◆ **Exercise goal**:
Since pictures are not wanted in the copy, output only the rest of each record exactly.

(Dataset items)
----------

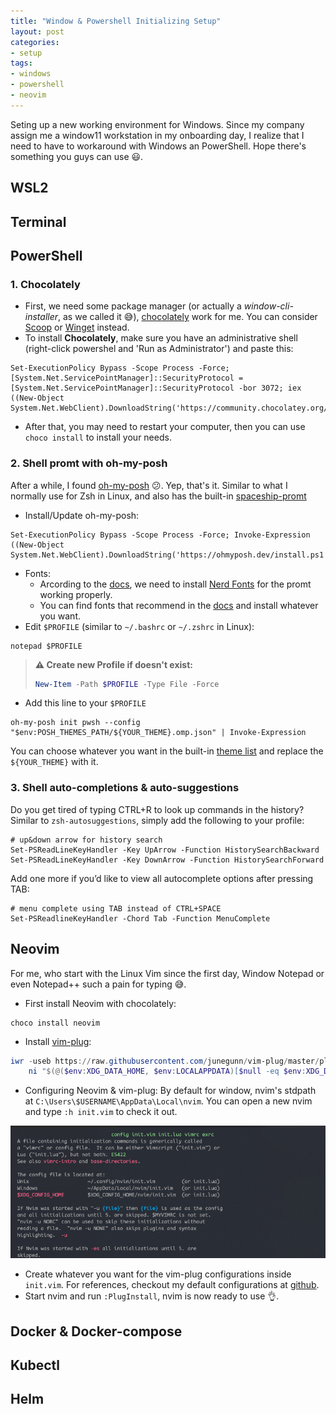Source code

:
 ```yaml
---
title: "Window & Powershell Initializing Setup"
layout: post
categories: 
- setup
tags:
- windows
- powershell
- neovim
---
```


Seting up a new working environment for Windows.
Since my company assign me a window11 workstation in my onboarding day, I realize that I need to have to workaround with Windows an PowerShell. Hope there's something you guys can use 😃.

## WSL2


## Terminal


## PowerShell
### 1. Chocolately
- First, we need some package manager (or actually a *window-cli-installer*, as we called it 😅), [chocolately](https://chocolatey.org/install) work for me. You can consider [Scoop](https://scoop.sh/) or [Winget]() instead.
- To install **Chocolately**, make sure you have an administrative shell (right-click powershel and 'Run as Administrator') and paste this:
```
Set-ExecutionPolicy Bypass -Scope Process -Force; [System.Net.ServicePointManager]::SecurityProtocol = [System.Net.ServicePointManager]::SecurityProtocol -bor 3072; iex ((New-Object System.Net.WebClient).DownloadString('https://community.chocolatey.org/install.ps1'))
```
- After that, you may need to restart your computer, then you can use `choco install` to install your needs.

### 2. Shell promt with oh-my-posh
After a while, I found [oh-my-posh](https://ohmyposh.dev/docs/) 😕. Yep, that's it.
Similar to what I normally use for Zsh in Linux, and also has the built-in [spaceship-promt](https://spaceship-prompt.sh/)
- Install/Update oh-my-posh:
```
Set-ExecutionPolicy Bypass -Scope Process -Force; Invoke-Expression ((New-Object System.Net.WebClient).DownloadString('https://ohmyposh.dev/install.ps1'))
```
- Fonts: 
	- Arcording to the [docs](https://ohmyposh.dev/docs/installation/fonts), we need to install [Nerd Fonts](https://www.nerdfonts.com/) for the promt working properly.
	- You can find fonts that recommend in the [docs](https://ohmyposh.dev/docs/installation/fonts) and install whatever you want.
- Edit `$PROFILE` (similar to `~/.bashrc` or `~/.zshrc` in Linux):
```
notepad $PROFILE
```
> **⚠ Create new Profile if doesn't exist:**
> ```Powershell
> New-Item -Path $PROFILE -Type File -Force
> ```
- Add this line to your `$PROFILE`
```
oh-my-posh init pwsh --config "$env:POSH_THEMES_PATH/${YOUR_THEME}.omp.json" | Invoke-Expression
```
You can choose whatever you want in the built-in [theme list](https://ohmyposh.dev/docs/themes) and replace the `${YOUR_THEME}` with it.

### 3. Shell auto-completions & auto-suggestions
Do you get tired of typing CTRL+R to look up commands in the history? Similar to `zsh-autosuggestions`, simply add the following to your profile:
```
# up&down arrow for history search 
Set-PSReadLineKeyHandler -Key UpArrow -Function HistorySearchBackward 
Set-PSReadLineKeyHandler -Key DownArrow -Function HistorySearchForward
```
Add one more if you’d like to view all autocomplete options after pressing TAB:
```
# menu complete using TAB instead of CTRL+SPACE
Set-PSReadlineKeyHandler -Chord Tab -Function MenuComplete
```

## Neovim
For me, who start with the Linux Vim since the first day, Window Notepad or even Notepad++ such a pain for typing 😅.
- First install Neovim with chocolately:
```
choco install neovim
```
- Install [vim-plug](https://github.com/junegunn/vim-plug):
```PowerShell
iwr -useb https://raw.githubusercontent.com/junegunn/vim-plug/master/plug.vim |`
    ni "$(@($env:XDG_DATA_HOME, $env:LOCALAPPDATA)[$null -eq $env:XDG_DATA_HOME])/nvim-data/site/autoload/plug.vim" -Force
```
- Configuring Neovim & vim-plug:
By default for window, nvim's stdpath at `C:\Users\$USERNAME\AppData\Local\nvim`. You can open a new nvim and type `:h init.vim` to check it out.

![vim-init.png](content/images/2022/10/vim-init.png)
- Create whatever you want for the vim-plug configurations inside `init.vim`. For references, checkout my default configurations at [github](https://github.com/d-clz/nvim.git).
- Start nvim and run `:PlugInstall`, nvim is now ready to use 👌.
## Docker & Docker-compose

## Kubectl

## Helm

----------

◆ **Response to the exercise**:
Source code

:
 ```yaml
---
title: "Window & Powershell Initializing Setup"
layout: post
categories: 
- setup
tags:
- windows
- powershell
- neovim
---
```


Seting up a new working environment for Windows.
Since my company assign me a window11 workstation in my onboarding day, I realize that I need to have to workaround with Windows an PowerShell. Hope there's something you guys can use 😃.

## WSL2


## Terminal


## PowerShell
### 1. Chocolately
- First, we need some package manager (or actually a *window-cli-installer*, as we called it 😅), [chocolately](https://chocolatey.org/install) work for me. You can consider [Scoop](https://scoop.sh/) or [Winget]() instead.
- To install **Chocolately**, make sure you have an administrative shell (right-click powershel and 'Run as Administrator') and paste this:
```
Set-ExecutionPolicy Bypass -Scope Process -Force; [System.Net.ServicePointManager]::SecurityProtocol = [System.Net.ServicePointManager]::SecurityProtocol -bor 3072; iex ((New-Object System.Net.WebClient).DownloadString('https://community.chocolatey.org/install.ps1'))
```
- After that, you may need to restart your computer, then you can use `choco install` to install your needs.

### 2. Shell promt with oh-my-posh
After a while, I found [oh-my-posh](https://ohmyposh.dev/docs/) 😕. Yep, that's it.
Similar to what I normally use for Zsh in Linux, and also has the built-in [spaceship-promt](https://spaceship-prompt.sh/)
- Install/Update oh-my-posh:
```
Set-ExecutionPolicy Bypass -Scope Process -Force; Invoke-Expression ((New-Object System.Net.WebClient).DownloadString('https://ohmyposh.dev/install.ps1'))
```
- Fonts: 
	- Arcording to the [docs](https://ohmyposh.dev/docs/installation/fonts), we need to install [Nerd Fonts](https://www.nerdfonts.com/) for the promt working properly.
	- You can find fonts that recommend in the [docs](https://ohmyposh.dev/docs/installation/fonts) and install whatever you want.
- Edit `$PROFILE` (similar to `~/.bashrc` or `~/.zshrc` in Linux):
```
notepad $PROFILE
```
> **⚠ Create new Profile if doesn't exist:**
> ```Powershell
> New-Item -Path $PROFILE -Type File -Force
> ```
- Add this line to your `$PROFILE`
```
oh-my-posh init pwsh --config "$env:POSH_THEMES_PATH/${YOUR_THEME}.omp.json" | Invoke-Expression
```
You can choose whatever you want in the built-in [theme list](https://ohmyposh.dev/docs/themes) and replace the `${YOUR_THEME}` with it.

### 3. Shell auto-completions & auto-suggestions
Do you get tired of typing CTRL+R to look up commands in the history? Similar to `zsh-autosuggestions`, simply add the following to your profile:
```
# up&down arrow for history search 
Set-PSReadLineKeyHandler -Key UpArrow -Function HistorySearchBackward 
Set-PSReadLineKeyHandler -Key DownArrow -Function HistorySearchForward
```
Add one more if you’d like to view all autocomplete options after pressing TAB:
```
# menu complete using TAB instead of CTRL+SPACE
Set-PSReadlineKeyHandler -Chord Tab -Function MenuComplete
```

## Neovim
For me, who start with the Linux Vim since the first day, Window Notepad or even Notepad++ such a pain for typing 😅.
- First install Neovim with chocolately:
```
choco install neovim
```
- Install [vim-plug](https://github.com/junegunn/vim-plug):
```PowerShell
iwr -useb https://raw.githubusercontent.com/junegunn/vim-plug/master/plug.vim |`
    ni "$(@($env:XDG_DATA_HOME, $env:LOCALAPPDATA)[$null -eq $env:XDG_DATA_HOME])/nvim-data/site/autoload/plug.vim" -Force
```
- Configuring Neovim & vim-plug:
By default for window, nvim's stdpath at `C:\Users\$USERNAME\AppData\Local\nvim`. You can open a new nvim and type `:h init.vim` to check it out.

![vim-init.png](content/images/2022/10/vim-init.png)
- Create whatever you want for the vim-plug configurations inside `init.vim`. For references, checkout my default configurations at [github](https://github.com/d-clz/nvim.git).
- Start nvim and run `:PlugInstall`, nvim is now ready to use 👌.
## Docker & Docker-compose

## Kubectl

## Helm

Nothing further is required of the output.